- Date: 9–16 April
- Edition: 116th
- Category: Masters 1000
- Draw: 56S / 28D
- Prize money: €5,779,335
- Surface: Clay
- Location: Roquebrune-Cap-Martin, France (billed as Monte Carlo, Monaco)
- Venue: Monte Carlo Country Club

Champions

Singles
- Andrey Rublev

Doubles
- Ivan Dodig / Austin Krajicek
| Monte-Carlo Masters |

= 2023 Monte-Carlo Masters =

The 2023 Monte-Carlo Masters (also known as the Rolex Monte-Carlo Masters for sponsorship reasons) was a tennis tournament for male professionals, played on outdoor clay courts. It was the 116th edition of the annual Monte Carlo Masters tournament, sponsored by Rolex for the 14th time.
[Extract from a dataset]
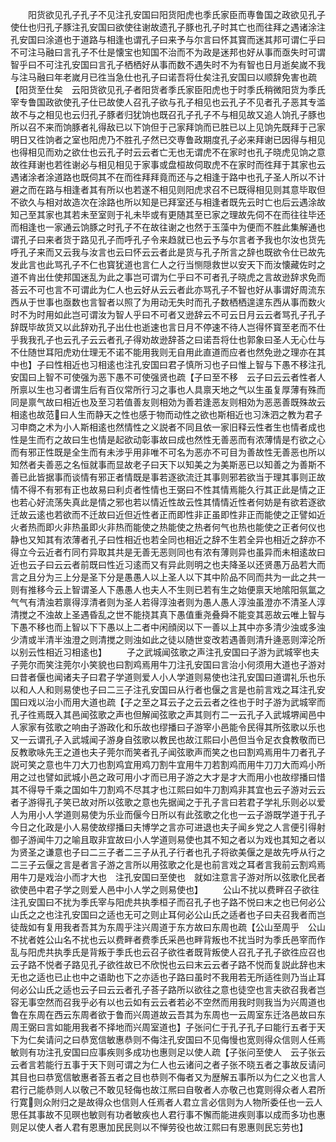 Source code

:<!-- { "loadSidebar": true } -->
　　阳货欲见孔子孔子不见注孔安国曰阳货阳虎也季氏家臣而専鲁国之政欲见孔子使仕也归孔子豚注孔安国曰欲使往谢故遗孔子豚也孔子时其亡也而往拜之遇诸涂注孔安国曰涂道也于道路与相逢也谓孔子曰来予与尔言曰怀其寳而迷其邦可谓仁乎曰不可注马融曰言孔子不仕是懐宝也知国不治而不为政是迷邦也好从事而亟失时可谓智乎曰不可注孔安国曰言孔子栖栖好从事而数不遇失时不为有智也日月逝矣嵗不我与注马融曰年老嵗月已徃当急仕也孔子曰诺吾将仕矣注孔安国曰以顺辞免害也疏【阳货至仕矣　云阳货欲见孔子者阳货者季氏家臣阳虎也于时季氏稍微阳货为季氏宰专鲁国政欲使孔子仕已故使人召孔子欲与孔子相见也云孔子不见者孔子恶其专滥故不与之相见也云归孔子豚者归犹饷也既召孔子孔子不与相见故又追人饷孔子豚也所以召不来而饷豚者礼得敌已以下饷但于己家拜饷而已胜已以上见饷先既拜于己家明日又徃饷者之室也阳虎乃不胜孔子然已交専鲁政期度孔子必来拜谢已因得与相见也得相见而劝之欲仕也云孔子时云云者亡无也无谓虎不在家时也孔子晓虎见饷之意故徃拜谢也若徃谢必与相见相见于家事或盘桓故伺取虎不在家时而徃拜于其家也云遇诸涂者涂道路也既伺其不在而徃拜拜竟而还与之相逢于路中也孔子圣人所以不计避之而在路与相逢者其有所以也若遂不相见则阳虎求召不已既得相见则其意毕取但不欲久与相对故造次在涂路也所以知是已拜室还与相逢者既先云时亡也后云遇涂故知己至其家也其若未至室则于礼未毕或有更随其至已家之理故先伺不在而往往毕还而相逢也一家通云饷豚之时孔子不在故往谢之也然于玉藻中为便而不胜此集解通也谓孔子曰来者货于路见孔子而呼孔子令来趋就已也云予与尔言者予我也尔汝也货先呼孔子来而又云我与汝言也云曰怀云云者此是货与孔子所言之辞也既欲令仕已故先发此言也此骂孔子不仁也寳犹道也言仁人之行当恻隠救世以安天下而汝懐藏佐时之道不肯出仕使邦国迷乱为此之事岂可谓为仁乎曰不可者孔子晓虎之言故逊辞求免而荅云不可也言不可谓此为仁人也云好从云云者此亦骂孔子不智也好从事谓好周流东西从于世事也亟数也言智者以照了为用动无失时而孔子数栖栖遑遑东西从事而数火时不为时用如此岂可谓汝为智人乎曰不可者又逊辞云不可云日月云云者骂孔子孔子辞既毕故货又以此辞劝孔子出仕也逝速也言日月不停速不待人岂得怀寳至老而不仕乎我我孔子也云孔子云云者孔子得劝故逊辞荅之曰诺吾将仕也郭象曰圣人无心仕与不仕随世耳阳虎劝仕理无不诺不能用我则无自用此直道而应者也然免逊之理亦在其中也】子曰性相近也习相逺也注孔安国曰君子慎所习也子曰惟上智与下愚不移注孔安国曰上智不可使强为恶下愚不可使强贤也疏【子曰至不移　云子曰云云者性者人所禀以生也习者谓生后有百仪常所行习之事也人具禀天地之气以生虽复厚薄有殊而同是禀气故曰相近也及至习若值善友则相効为善若逢恶友则相効为恶恶善既殊故云相逺也故范曰人生而静天之性也感于物而动性之欲也斯相近也习洙泗之教为君子习申商之术为小人斯相逺也然情性之义説者不同且依一家旧释云性者生也情者成也性是生而冇之故曰生也情是起欲动彰事故曰成也然性无善恶而有浓薄情是冇欲之心而有邪正性既是全生而有未涉乎用非唯不可名为恶亦不可目为善故性无善恶也所以知然者夫善恶之名恒就事而显故老子曰天下以知美之为美斯恶已以知善之为善斯不善已此皆据事而谈情有邪正者情既是事若逐欲流迁其事则邪若欲当于理其事则正故情不得不有邪有正也故易曰利贞者性情也王弼曰不性其情焉能久行其正此是情之正也若心好流荡失真此是情之邪也若以情近性故云性其情情近性者何妨是有欲若逐欲迁故云逺也若欲而不迁故曰近但近性者正而即性非正虽即性非正而能使之正譬如近火者热而即火非热虽即火非热而能使之热能使之热者何气也热也能使之正者何仪也静也又知其有浓薄者孔子曰性相近也若全同也相近之辞不生若全异也相近之辞亦不得立今云近者冇同冇异取其共是无善无恶则同也有浓有薄则异也虽异而未相逺故曰近也云子曰云云者前既曰性近习逺而又有异此则明之也夫降圣以还贤愚万品若大而言之且分为三上分是圣下分是愚愚人以上圣人以下其中阶品不同而共为一此之共一则有推移今云上智谓圣人下愚愚人也夫人不生则已若有生之始便禀天地隂阳氛氲之气气有清浊若禀得淳清者则为圣人若得淳浊者则为愚人愚人淳浊虽澄亦不清圣人淳清搅之不浊故上圣遇昏乱之世不能挠其真下愚值重尧叠舜不能变其恶故云唯上智与下愚不移也而上智以下下愚以上二者中闲顔闵以下一善以上其中亦多清少浊或多浊少清或半清半浊澄之则清搅之则浊如此之徒以随世变改若遇善则清升逄恶则滓沦所以别云性相近习相逺也】
　　子之武城闻弦歌之声注孔安国曰子游为武城宰也夫子莞尔而笑注莞尔小笑貌也曰割鸡焉用牛刀注孔安国曰言治小何须用大道也子游对曰昔者偃也闻诸夫子曰君子学道则爱人小人学道则易使也注孔安国曰道谓礼乐也乐以和人人和则易使也子曰二三子注孔安国曰从行者也偃之言是也前言戏之耳注孔安国曰戏以治小而用大道也疏【子之至之耳云子之云云者之徃也于时子游为武城宰而孔子徃焉既入其邑闻弦歌之声也但解闻弦歌之声其则冇二一云孔子入武城堺闻邑中人家家有弦歌之响由子游政化和乐故也缪播曰子游宰小邑能令民得其所弦歌以乐也又一云谓孔子入武城闻子游身自弦歌以教民也故江熙曰小邑但当令足衣食教敬而已反教歌咏先王之道也夫子莞尔而笑者孔子闻弦歌声而笑之也曰割鸡焉用牛刀者孔子説可笑之意也牛刀大刀也割鸡宜用鸡刀割牛宜用牛刀若割鸡而用牛刀刀大而鸡小所用之过也譬如武城小邑之政可用小才而已用子游之大才是才大而用小也故缪播曰惜其不得导千乘之国如牛刀割鸡不尽其才也江熙曰如牛刀割鸡非其宜也云子游对云云者子游得孔子笑已故对所以弦歌之意也先据闻之于孔子言曰若君子学礼乐则必以爱人为用小人学道则易使为乐业而偃今日所以有此弦歌之化也一云子游既学道于孔子今日之化政是小人易使故缪播曰夫博学之言亦可进退也夫子闻乡党之人言便引得射御子游闻牛刀之喻且取非宜故曰小人学道则易使也其不知之者以为戏也其知之者以为贤圣之谦意也子曰二三子者二三子从孔子行者也孔子将欲美偃之是故先呼从行之二三子云偃之言是者言子游之言所以用弦歌之化是也前言戏之耳者言我前云割鸡焉用牛刀是戏治小而才大也　注孔安国曰至使也　就如注意言子游对所以弦歌化民者欲使邑中君子学之则爱人邑中小人学之则易使也】
　　公山不扰以费畔召子欲往注孔安国曰不扰为季氏宰与阳虎共执季桓子而召孔子也子路不悦曰末之也已何必公山氏之之也注孔安国曰之适也无可之则止耳何必公山氏之适者也子曰夫召我者而岂徒哉如有复用我者吾其为东周乎注兴周道于东方故曰东周也疏【公山至周乎　公山不扰者姓公山名不扰也云以费畔者费季氏采邑也畔背叛也不扰当时为季氏邑宰而作乱与阳虎共执季氏是背叛于季氏也云召子欲徃者既背叛使人召孔子孔子欲徃应召也云子路不悦者子路见孔子欲徃故已不欣悦也云曰末云云者子路不悦而复説此辞也末无也之适也已止也中之语助也下之亦适也子路曰虽时不我用若无所适徃则乃当止耳何必公山氏之适也云子曰云云者孔子荅子路所以欲往之意也徒空也言夫欲召我者岂容无事空然而召我乎必有以也云如有云云者若必不空然而用我时则我当为兴周道也鲁在东周在西云东周者欲于鲁而兴周道故云吾其为东周也一云周室东迁洛邑故曰东周王弼曰言如能用我者不择地而兴周室道也】子张问仁于孔子孔子曰能行五者于天下为仁矣请问之曰恭宽信敏惠恭则不侮注孔安国曰不见侮慢也宽则得众信则人任焉敏则有功注孔安国曰应事疾则多成功也惠则足以使人疏【子张问至使人　云子张云云者言若能行五事于天下则可谓之为仁人也云诸问之者子张不晓五者之事故反请问其目也曰恭宽信敏惠者荅五者之目也恭则不侮者又为歴解五事所以为仁之义也言人君行己能恭则人以敬己不敢见轻侮也故江熈曰自敬者人亦敬己也寛则得众者人君所行寛则众附归之是故得众也信则人任焉者人君立言必信则为人物所委任也一云人思任其事故不见暝也敏则有功者敏疾也人君行事不懈而能进疾则事以成而多功也惠则足以使人者人君有恩惠加民民则以不惮劳役也故江熙曰有恩惠则民忘劳也】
It was held at the Monte Carlo Country Club in Roquebrune-Cap-Martin, France (though billed as Monte Carlo, Monaco). The event was an ATP Masters 1000 tournament on the 2023 ATP Tour.

==Champions==

===Singles===

- Andrey Rublev def. DEN Holger Rune, 5–7, 6–2, 7–5

===Doubles===

- CRO Ivan Dodig / USA Austin Krajicek def. MON Romain Arneodo / AUT Sam Weissborn, 6–0, 4–6, [14–12]

==Points==
Because the Monte Carlo Masters is the non-mandatory Masters 1000 event, special rules regarding points distribution are in place. The Monte Carlo Masters counts as one of a player's 500 level tournaments, while distributing Masters 1000 points.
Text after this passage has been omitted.